Copying files into built Docker image using bitbucket-pipelines.yml?

I have a bitbucket-pipelines.yml that looks like this:

definitions:
  steps:
  - step: &docker_build
    name: "Docker Build"
    services:
      - docker
    caches:
      - pip
    script:
      - cd .
      - export IMAGE_NAME_EXTENSION="latest"
      - VERSION=$(<version.txt)
      - docker build -t $IMAGE_NAME .
      - docker save --output tmp-image.docker $IMAGE_NAME
    artifacts:
      - tmp-image.docker


pipelines:
  branches:
   master:
   - step: *docker_build

My Dockerfile looks like this:

FROM python:3.8-slim

RUN apt-get -y update && apt-get install -y --no-install-recommends \
     libgl1-mesa-glx \
     libglib2.0-0 \
     wget \
     git \
     python3 \
     ca-certificates \
     gcc \
     libc6-dev \
&& rm -rf /var/lib/apt/lists/*

COPY requirements.txt .
RUN pip install --upgrade pip
RUN pip install -r requirements.txt
COPY src/some_code/ .
COPY config/ .
CMD ["python3","./abc.py"]

Inside my code I use Paho MQTT client. My problem is that currently certificates for MQTT client are currently checked in with code at root level of my repo inside a "config" folder. Paho MQTT client automatically reads them from there. I would like to move those certificates out of my repo. I copied my certificates in AWS Secrets manager and I am able to fetch them when my bitbucket-pipelines.yml runs. However, now I would like to copy these certificates inside a "config" folder in my already built Docker image.

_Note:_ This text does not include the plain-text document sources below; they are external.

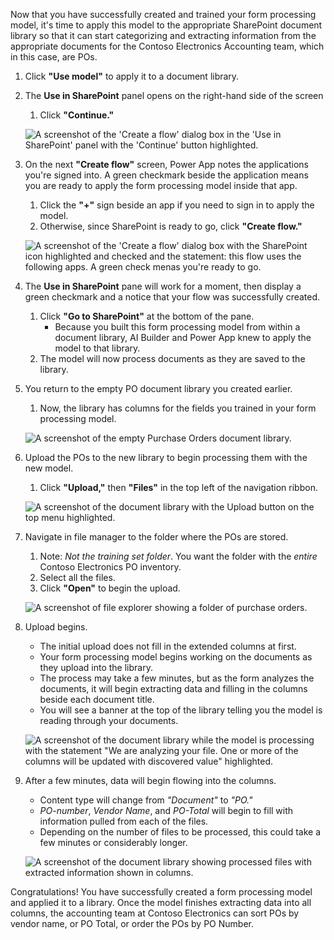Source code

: Now that you have successfully created and trained your form processing model, it's time to apply this model to the appropriate SharePoint document library so that it can start categorizing and extracting information from the appropriate documents for the Contoso Electronics Accounting team, which in this case, are POs.

1. Click **"Use model"** to apply it to a document library.
1. The **Use in SharePoint** panel opens on the right-hand side of the screen
   1. Click **"Continue."**

    ![A screenshot of  the 'Create a flow' dialog box in the 'Use in SharePoint' panel with the 'Continue' button highlighted.](../media/image055.png)

1. On the next **"Create flow"** screen, Power App notes the applications you're signed into. A green checkmark beside the application means you are ready to apply the form processing model inside that app.
   1. Click the **"+"** sign beside an app if you need to sign in to apply the model.
   1. Otherwise, since SharePoint is ready to go, click **"Create flow."**

    ![A screenshot of  the 'Create a flow' dialog box with the SharePoint icon highlighted and checked and the statement: this flow uses the following apps. A green check menas you're ready to go.](../media/image057.png)

1. The **Use in SharePoint** pane will work for a moment, then display a green checkmark and a notice that your flow was successfully created.
   1. Click **"Go to SharePoint"** at the bottom of the pane.
      - Because you built this form processing model from within a document library, AI Builder and Power App knew to apply the model to that library.
   1. The model will now process documents as they are saved to the library.
1. You return to the empty PO document library you created earlier.
   1. Now, the library has columns for the fields you trained in your form processing model.

    ![A screenshot of the empty Purchase Orders document library.](../media/new-fields.png)

1. Upload the POs to the new library to begin processing them with the new model.
   1. Click **"Upload,"** then **"Files"** in the top left of the navigation ribbon.

    ![A screenshot of the document library with the Upload button on the top menu highlighted.](../media/upload-files.png)

1. Navigate in file manager to the folder where the POs are stored.
   1. Note: _Not the training set folder_. You want the folder with the _entire_ Contoso Electronics PO inventory.
   1. Select all the files.
   1. Click **"Open"** to begin the upload.

    ![A screenshot of file explorer showing a folder of purchase orders.](../media/import-pos.png)

1. Upload begins.
   - The initial upload does not fill in the extended columns at first.
   - Your form processing model begins working on the documents as they upload into the library.
   - The process may take a few minutes, but as the form analyzes the documents, it will begin extracting data and filling in the columns beside each document title.
   - You will see a banner at the top of the library telling you the model is reading through your documents.

    ![A screenshot of the document library while the model is processing with the statement "We are analyzing your file. One or more of the columns will be updated with discovered value" highlighted.](../media/analyzing-your-files.png)

1. After a few minutes, data will begin flowing into the columns.
   - Content type will change from _"Document"_ to _"PO."_
   - _PO-number_, _Vendor Name_, and _PO-Total_ will begin to fill with information pulled from each of the files.
   - Depending on the number of files to be processed, this could take a few minutes or considerably longer.

    ![A screenshot of the document library showing processed files with extracted information shown in columns.](../media/processing.png)

Congratulations! You have successfully created a form processing model and applied it to a library. Once the model finishes extracting data into all columns, the accounting team at Contoso Electronics can sort POs by vendor name, or PO Total, or order the POs by PO Number.
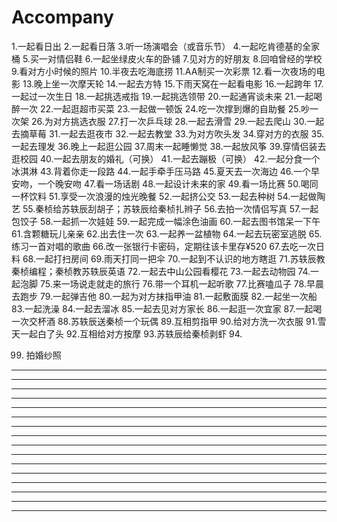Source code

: # Accompany

1.一起看日出
2.一起看日落
3.听一场演唱会（或音乐节）
4.一起吃肯德基的全家桶
5.买一对情侣鞋
6.一起坐绿皮火车的卧铺
7.见对方的好朋友
8.回咱曾经的学校
9.看对方小时候的照片
10.半夜去吃海底捞
11.AA制买一次彩票
12.看一次夜场的电影
13.晚上坐一次摩天轮
14.一起去方特
15.下雨天窝在一起看电影
16.一起跨年
17.一起过一次生日
18.一起挑选戒指
19.一起挑选领带
20.一起通宵谈未来
21.一起喝醉一次
22.一起逛超市买菜
23.一起做一顿饭
24.吃一次撑到爆的自助餐
25.吵一次架
26.为对方挑选衣服
27.打一次乒乓球
28.一起去滑雪
29.一起去爬山
30.一起去摘草莓
31.一起去逛夜市
32.一起去教堂
33.为对方吹头发
34.穿对方的衣服
35.一起去理发
36.晚上一起逛公园
37.周末一起睡懒觉
38.一起放风筝
39.穿情侣装去逛校园
40.一起去朋友的婚礼（可换）
41.一起去蹦极（可换）
42.一起分食一个冰淇淋
43.背着你走一段路
44.一起手牵手压马路
45.夏天去一次海边
46.一个早安吻，一个晚安吻
47.看一场话剧
48.一起设计未来的家
49.看一场比赛
50.喝同一杯饮料
51.享受一次浪漫的烛光晚餐
52.一起挤公交
53.一起去种树
54.一起做陶艺
55.秦桢给苏轶辰刮胡子；苏轶辰给秦桢扎辫子
56.去拍一次情侣写真
57.一起包饺子
58.一起抓一次娃娃
59.一起完成一幅涂色油画
60.一起去图书馆呆一下午
61.含颗糖玩儿亲亲
62.出去住一次
63.一起养一盆植物
64.一起去玩密室逃脱
65.练习一首对唱的歌曲
66.改一张银行卡密码，定期往该卡里存¥520
67.去吃一次日料
68.一起打扫房间
69.雨天打同一把伞
70.一起到不认识的地方瞎逛
71.苏轶辰教秦桢编程；秦桢教苏轶辰英语
72.一起去中山公园看樱花
73.一起去动物园
74.一起泡脚
75.来一场说走就走的旅行
76.带一个耳机一起听歌
77.比赛嗑瓜子
78.早晨去跑步
79.一起弹吉他
80.一起为对方抹指甲油
81.一起敷面膜
82.一起坐一次船
83.一起洗澡
84.一起去溜冰
85.一起去见对方家长
86.一起逛一次宜家
87.一起喝一次交杯酒
88.苏轶辰送秦桢一个玩偶
89.互相剪指甲
90.给对方洗一次衣服
91.雪天一起白了头
92.互相给对方按摩
93.苏轶辰给秦桢剥虾
94.




99. 拍婚纱照



**************************************************************************************************************************
**************************************************************************************************************************
*****   *************    **************    ************           ****           *****  **********  **********   ********* 
*****  *   ********  *   *************  **  ***********  ********  ***  ********  *****  ********  ***********   ********* 
*****  ***  ******  ***  ************  ****  **********  ********  ***  ********  ******  ******  ************   ********* 
*****  *****  ***  ****  ***********  *******  ********  *******  ****  *******  ********  ****  *************   ********* 
*****  ******  *  *****  **********             *******  *****  ******  *****  ***********  **  **************   ********* 
*****  *******   ******  *********  ***********  ******        *******        *************    ***************   ********* 
*****  ****************  ********  *************  *****  *****  ******  *****  *************  ****************   *********
*****  ****************  *******  ***************  ****  ******  *****  ******  ************  ****************   ********* 
*****  ****************  ******  *****************  ***  *******  ****  *******  ***********  **************************** 
*****  ****************  *****  *******************  **  ********  ***  ********  **********  ****************   ********* 
*****  ****************  ****  *********************  *  *********  **  *********  *********  ****************   ********* 
**************************************************************************************************************************
**************************************************************************************************************************
**************************************************************************************************************************


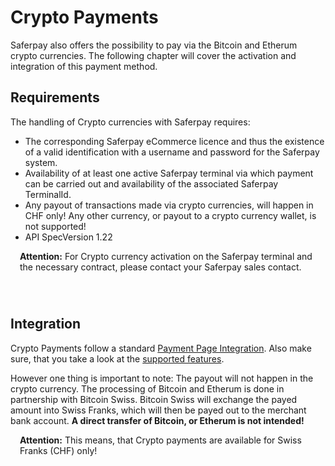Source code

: # Crypto Payments
Saferpay also offers the possibility to pay via the Bitcoin and Etherum crypto currencies. The following chapter will cover the activation and integration of this payment method.

## <a name="crypto-requirement"></a> Requirements

The handling of Crypto currencies with Saferpay requires:

* The corresponding Saferpay eCommerce licence and thus the existence of a valid identification with a username and password for the Saferpay system.
* Availability of at least one active Saferpay terminal via which payment can be carried out and availability of the associated Saferpay TerminalId.
* Any payout of transactions made via crypto currencies, will happen in CHF only! Any other currency, or payout to a crypto currency wallet, is not supported!
* API SpecVersion 1.22

<div class="warning" style="min-height: 75px;">
  <span class="glyphicon glyphicon-exclamation-sign" style="color: rgb(240, 169, 43);font-size: 55px;float: left;height: 75px;margin-right: 15px;margin-top: 0px;"></span>
  <p><strong>Attention:</strong> For Crypto currency activation on the Saferpay terminal and the necessary contract, please contact your Saferpay sales contact.</p>
</div>

## <a name="crypto-requirement"></a> Integration

Crypto Payments follow a standard <a href="Integration_PP.html">Payment Page Integration<a/>. Also make sure, that you take a look at the <a href="index.html#pm-functions">supported features</a>.

However one thing is important to note: The payout will not happen in the crypto currency. The processing of Bitcoin and Etherum is done in partnership with Bitcoin Swiss. Bitcoin Swiss will exchange the payed amount into Swiss Franks, which will then be payed out to the merchant bank account. <strong>A direct transfer of Bitcoin, or Etherum is not intended!</strong>

  <div class="warning" style="min-height: 75px;">
  <span class="glyphicon glyphicon-exclamation-sign" style="color: rgb(240, 169, 43);font-size: 55px;float: left;height: 75px;margin-right: 15px;margin-top: 0px;"></span>
  <p><strong>Attention:</strong> This means, that Crypto payments are available for Swiss Franks (CHF) only!</p>
</div>
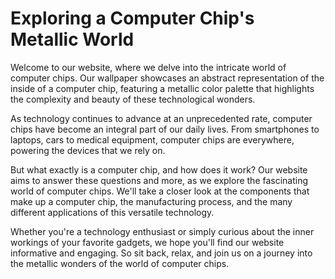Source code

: <!--
Write me markdown content of website with wallpaper:

"An abstract representation of the inside of a computer chip with a metallic color palette"

The header of the page should not be copy of the text but rather a real content of the website which is using this wallpaper.
-->

<!--font:Poppins-->

# Exploring a Computer Chip's Metallic World

Welcome to our website, where we delve into the intricate world of computer chips. Our wallpaper showcases an abstract representation of the inside of a computer chip, featuring a metallic color palette that highlights the complexity and beauty of these technological wonders.

As technology continues to advance at an unprecedented rate, computer chips have become an integral part of our daily lives. From smartphones to laptops, cars to medical equipment, computer chips are everywhere, powering the devices that we rely on.

But what exactly is a computer chip, and how does it work? Our website aims to answer these questions and more, as we explore the fascinating world of computer chips. We'll take a closer look at the components that make up a computer chip, the manufacturing process, and the many different applications of this versatile technology.

Whether you're a technology enthusiast or simply curious about the inner workings of your favorite gadgets, we hope you'll find our website informative and engaging. So sit back, relax, and join us on a journey into the metallic wonders of the world of computer chips.
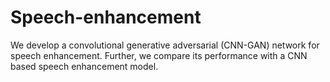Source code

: # Speech-enhancement
We develop a convolutional generative adversarial (CNN-GAN) network for speech enhancement. Further, we compare its performance with a CNN based speech enhancement model.
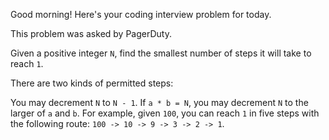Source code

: Good morning! Here's your coding interview problem for today.

This problem was asked by PagerDuty.

Given a positive integer `N`, find the smallest number of steps it will take to reach `1`.

There are two kinds of permitted steps:

You may decrement `N` to `N - 1`.
If `a * b = N`, you may decrement `N` to the larger of `a` and `b`.
For example, given `100`, you can reach `1` in five steps with the following route: `100 -> 10 -> 9 -> 3 -> 2 -> 1`.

I have tried couple of things here:

  1. I tried to run Docker image after it is built in bitbucket-pipelines.yml and then try to use Python shutil to copy the files - Problem: Docker image collapses as soon as the step finishes in bitbucket-pipelines.yml
  2. Tried to run it using Python. Problem: I don't have a container name in bitbucket-pipelines.

Can someone point me towards right documentation please ? I tried looking but I couldn't find appropriate post for my use case.

Solution

  • I was able to achieve this like so:

    1. Store secrets in AWS Secrets Manager.

    2. Add this line to Docker (Make sure your repo doesn't have a config folder at root level - or account for it and change code accordingly)

      COPY config/ .

    3. Fetch them using AWS CLI in pipelines and build Docker:

      - SECRET_ROOT_CA=$(aws secretsmanager get-secret-value --secret-id root-CA --region us-west-1)
- echo "$SECRET_ROOT_CA" | jq -r '.SecretString' > config/root-CA.pem
- SECRET_KEYFILE=$(aws secretsmanager get-secret-value --secret-id keyfile --region us-west-1)
- echo "$SECRET_KEYFILE" | jq -r '.SecretString' > config/results.pem.key
- SECRET_CERTFILE=$(aws secretsmanager get-secret-value --secret-id certfile --region us-west-1)
- echo "$SECRET_CERTFILE" | jq -r '.SecretString'> config/bt2-results.pem.crt

# Building Docker
- cd .
- export IMAGE_NAME_EXTENSION="latest"
- VERSION=$(<version.txt)
- docker build -t $IMAGE_NAME .
- docker save --output tmp-image.docker $IMAGE_NAME

artifacts:
  - config/**
  - tmp-image.docker

    Doing this fetches certificates and all secrets needed by MQTT and places then at a level where paho_mqtt client needs then.